Problem requirements → The records, repeated exactly and in full, are the expected answer.

Dataset records →
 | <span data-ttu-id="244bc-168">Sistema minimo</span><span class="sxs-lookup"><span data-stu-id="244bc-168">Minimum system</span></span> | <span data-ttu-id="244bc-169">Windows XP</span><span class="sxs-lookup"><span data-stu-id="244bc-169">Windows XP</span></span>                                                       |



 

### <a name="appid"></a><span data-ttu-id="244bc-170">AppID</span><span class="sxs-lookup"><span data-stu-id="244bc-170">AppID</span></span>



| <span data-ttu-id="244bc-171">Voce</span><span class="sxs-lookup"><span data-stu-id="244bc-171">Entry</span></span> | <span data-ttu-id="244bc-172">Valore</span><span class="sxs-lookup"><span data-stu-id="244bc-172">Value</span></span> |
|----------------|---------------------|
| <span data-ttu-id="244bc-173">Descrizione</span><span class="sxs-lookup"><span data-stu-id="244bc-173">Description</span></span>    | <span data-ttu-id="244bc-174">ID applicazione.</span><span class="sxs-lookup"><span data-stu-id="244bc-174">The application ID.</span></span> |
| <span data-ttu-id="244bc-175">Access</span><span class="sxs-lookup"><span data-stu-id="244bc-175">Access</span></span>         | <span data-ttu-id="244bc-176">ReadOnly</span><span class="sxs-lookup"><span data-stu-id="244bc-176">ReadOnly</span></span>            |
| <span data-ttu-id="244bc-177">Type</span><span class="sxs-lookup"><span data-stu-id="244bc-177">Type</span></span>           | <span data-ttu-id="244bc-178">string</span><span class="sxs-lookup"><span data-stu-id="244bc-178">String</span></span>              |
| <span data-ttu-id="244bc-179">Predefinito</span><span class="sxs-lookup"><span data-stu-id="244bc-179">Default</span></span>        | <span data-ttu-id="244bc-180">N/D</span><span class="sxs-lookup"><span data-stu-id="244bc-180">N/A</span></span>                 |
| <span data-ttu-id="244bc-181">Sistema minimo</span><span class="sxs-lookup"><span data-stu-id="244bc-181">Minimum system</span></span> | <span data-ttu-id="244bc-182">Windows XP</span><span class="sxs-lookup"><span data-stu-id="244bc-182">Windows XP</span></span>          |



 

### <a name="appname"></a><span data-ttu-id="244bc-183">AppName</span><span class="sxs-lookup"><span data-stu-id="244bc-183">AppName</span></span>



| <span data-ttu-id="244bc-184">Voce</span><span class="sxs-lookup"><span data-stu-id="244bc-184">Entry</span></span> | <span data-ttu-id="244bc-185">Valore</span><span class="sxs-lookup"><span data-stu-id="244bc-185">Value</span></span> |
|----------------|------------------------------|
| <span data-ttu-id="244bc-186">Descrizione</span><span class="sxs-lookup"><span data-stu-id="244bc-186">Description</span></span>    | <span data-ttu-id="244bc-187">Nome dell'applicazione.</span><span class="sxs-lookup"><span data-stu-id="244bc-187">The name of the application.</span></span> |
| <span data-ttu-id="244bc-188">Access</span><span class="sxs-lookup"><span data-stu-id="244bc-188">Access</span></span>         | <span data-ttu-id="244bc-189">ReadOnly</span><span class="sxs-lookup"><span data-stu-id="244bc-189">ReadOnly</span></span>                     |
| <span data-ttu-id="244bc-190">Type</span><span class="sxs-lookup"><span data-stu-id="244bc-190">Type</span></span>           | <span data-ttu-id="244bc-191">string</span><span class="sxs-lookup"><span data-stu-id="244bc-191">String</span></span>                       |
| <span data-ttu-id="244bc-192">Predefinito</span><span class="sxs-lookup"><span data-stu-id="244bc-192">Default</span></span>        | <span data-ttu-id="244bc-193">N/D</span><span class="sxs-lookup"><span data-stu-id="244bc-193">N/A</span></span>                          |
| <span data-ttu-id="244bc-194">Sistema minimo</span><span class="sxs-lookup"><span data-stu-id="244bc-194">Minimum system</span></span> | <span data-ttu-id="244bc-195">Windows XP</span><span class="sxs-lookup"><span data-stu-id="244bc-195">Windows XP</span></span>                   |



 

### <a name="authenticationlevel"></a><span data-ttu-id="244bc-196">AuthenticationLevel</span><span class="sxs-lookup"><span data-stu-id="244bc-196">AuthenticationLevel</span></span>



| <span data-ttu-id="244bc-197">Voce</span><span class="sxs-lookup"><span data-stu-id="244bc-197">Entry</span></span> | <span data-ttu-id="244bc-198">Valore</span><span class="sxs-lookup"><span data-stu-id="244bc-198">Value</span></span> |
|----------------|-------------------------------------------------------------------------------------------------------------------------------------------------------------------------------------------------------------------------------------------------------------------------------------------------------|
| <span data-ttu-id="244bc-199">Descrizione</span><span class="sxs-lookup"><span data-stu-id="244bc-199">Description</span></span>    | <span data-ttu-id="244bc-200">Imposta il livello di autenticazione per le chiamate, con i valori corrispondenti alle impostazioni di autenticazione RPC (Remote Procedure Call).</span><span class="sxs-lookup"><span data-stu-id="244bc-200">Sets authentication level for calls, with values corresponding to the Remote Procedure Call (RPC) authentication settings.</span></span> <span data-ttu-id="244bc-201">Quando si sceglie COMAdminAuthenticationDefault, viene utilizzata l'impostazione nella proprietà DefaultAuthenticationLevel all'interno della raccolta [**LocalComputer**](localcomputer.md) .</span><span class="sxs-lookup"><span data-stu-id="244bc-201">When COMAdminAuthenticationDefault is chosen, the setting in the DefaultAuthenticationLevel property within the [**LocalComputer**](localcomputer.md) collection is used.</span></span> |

Result of this task →
 | <span data-ttu-id="244bc-168">Sistema minimo</span><span class="sxs-lookup"><span data-stu-id="244bc-168">Minimum system</span></span> | <span data-ttu-id="244bc-169">Windows XP</span><span class="sxs-lookup"><span data-stu-id="244bc-169">Windows XP</span></span>                                                       |



 

### <a name="appid"></a><span data-ttu-id="244bc-170">AppID</span><span class="sxs-lookup"><span data-stu-id="244bc-170">AppID</span></span>



| <span data-ttu-id="244bc-171">Voce</span><span class="sxs-lookup"><span data-stu-id="244bc-171">Entry</span></span> | <span data-ttu-id="244bc-172">Valore</span><span class="sxs-lookup"><span data-stu-id="244bc-172">Value</span></span> |
|----------------|---------------------|
| <span data-ttu-id="244bc-173">Descrizione</span><span class="sxs-lookup"><span data-stu-id="244bc-173">Description</span></span>    | <span data-ttu-id="244bc-174">ID applicazione.</span><span class="sxs-lookup"><span data-stu-id="244bc-174">The application ID.</span></span> |
| <span data-ttu-id="244bc-175">Access</span><span class="sxs-lookup"><span data-stu-id="244bc-175">Access</span></span>         | <span data-ttu-id="244bc-176">ReadOnly</span><span class="sxs-lookup"><span data-stu-id="244bc-176">ReadOnly</span></span>            |
| <span data-ttu-id="244bc-177">Type</span><span class="sxs-lookup"><span data-stu-id="244bc-177">Type</span></span>           | <span data-ttu-id="244bc-178">string</span><span class="sxs-lookup"><span data-stu-id="244bc-178">String</span></span>              |
| <span data-ttu-id="244bc-179">Predefinito</span><span class="sxs-lookup"><span data-stu-id="244bc-179">Default</span></span>        | <span data-ttu-id="244bc-180">N/D</span><span class="sxs-lookup"><span data-stu-id="244bc-180">N/A</span></span>                 |
| <span data-ttu-id="244bc-181">Sistema minimo</span><span class="sxs-lookup"><span data-stu-id="244bc-181">Minimum system</span></span> | <span data-ttu-id="244bc-182">Windows XP</span><span class="sxs-lookup"><span data-stu-id="244bc-182">Windows XP</span></span>          |



 

### <a name="appname"></a><span data-ttu-id="244bc-183">AppName</span><span class="sxs-lookup"><span data-stu-id="244bc-183">AppName</span></span>



| <span data-ttu-id="244bc-184">Voce</span><span class="sxs-lookup"><span data-stu-id="244bc-184">Entry</span></span> | <span data-ttu-id="244bc-185">Valore</span><span class="sxs-lookup"><span data-stu-id="244bc-185">Value</span></span> |
|----------------|------------------------------|
| <span data-ttu-id="244bc-186">Descrizione</span><span class="sxs-lookup"><span data-stu-id="244bc-186">Description</span></span>    | <span data-ttu-id="244bc-187">Nome dell'applicazione.</span><span class="sxs-lookup"><span data-stu-id="244bc-187">The name of the application.</span></span> |
| <span data-ttu-id="244bc-188">Access</span><span class="sxs-lookup"><span data-stu-id="244bc-188">Access</span></span>         | <span data-ttu-id="244bc-189">ReadOnly</span><span class="sxs-lookup"><span data-stu-id="244bc-189">ReadOnly</span></span>                     |
| <span data-ttu-id="244bc-190">Type</span><span class="sxs-lookup"><span data-stu-id="244bc-190">Type</span></span>           | <span data-ttu-id="244bc-191">string</span><span class="sxs-lookup"><span data-stu-id="244bc-191">String</span></span>                       |
| <span data-ttu-id="244bc-192">Predefinito</span><span class="sxs-lookup"><span data-stu-id="244bc-192">Default</span></span>        | <span data-ttu-id="244bc-193">N/D</span><span class="sxs-lookup"><span data-stu-id="244bc-193">N/A</span></span>                          |
| <span data-ttu-id="244bc-194">Sistema minimo</span><span class="sxs-lookup"><span data-stu-id="244bc-194">Minimum system</span></span> | <span data-ttu-id="244bc-195">Windows XP</span><span class="sxs-lookup"><span data-stu-id="244bc-195">Windows XP</span></span>                   |



 

### <a name="authenticationlevel"></a><span data-ttu-id="244bc-196">AuthenticationLevel</span><span class="sxs-lookup"><span data-stu-id="244bc-196">AuthenticationLevel</span></span>



| <span data-ttu-id="244bc-197">Voce</span><span class="sxs-lookup"><span data-stu-id="244bc-197">Entry</span></span> | <span data-ttu-id="244bc-198">Valore</span><span class="sxs-lookup"><span data-stu-id="244bc-198">Value</span></span> |
|----------------|-------------------------------------------------------------------------------------------------------------------------------------------------------------------------------------------------------------------------------------------------------------------------------------------------------|
| <span data-ttu-id="244bc-199">Descrizione</span><span class="sxs-lookup"><span data-stu-id="244bc-199">Description</span></span>    | <span data-ttu-id="244bc-200">Imposta il livello di autenticazione per le chiamate, con i valori corrispondenti alle impostazioni di autenticazione RPC (Remote Procedure Call).</span><span class="sxs-lookup"><span data-stu-id="244bc-200">Sets authentication level for calls, with values corresponding to the Remote Procedure Call (RPC) authentication settings.</span></span> <span data-ttu-id="244bc-201">Quando si sceglie COMAdminAuthenticationDefault, viene utilizzata l'impostazione nella proprietà DefaultAuthenticationLevel all'interno della raccolta [**LocalComputer**](localcomputer.md) .</span><span class="sxs-lookup"><span data-stu-id="244bc-201">When COMAdminAuthenticationDefault is chosen, the setting in the DefaultAuthenticationLevel property within the [**LocalComputer**](localcomputer.md) collection is used.</span></span> |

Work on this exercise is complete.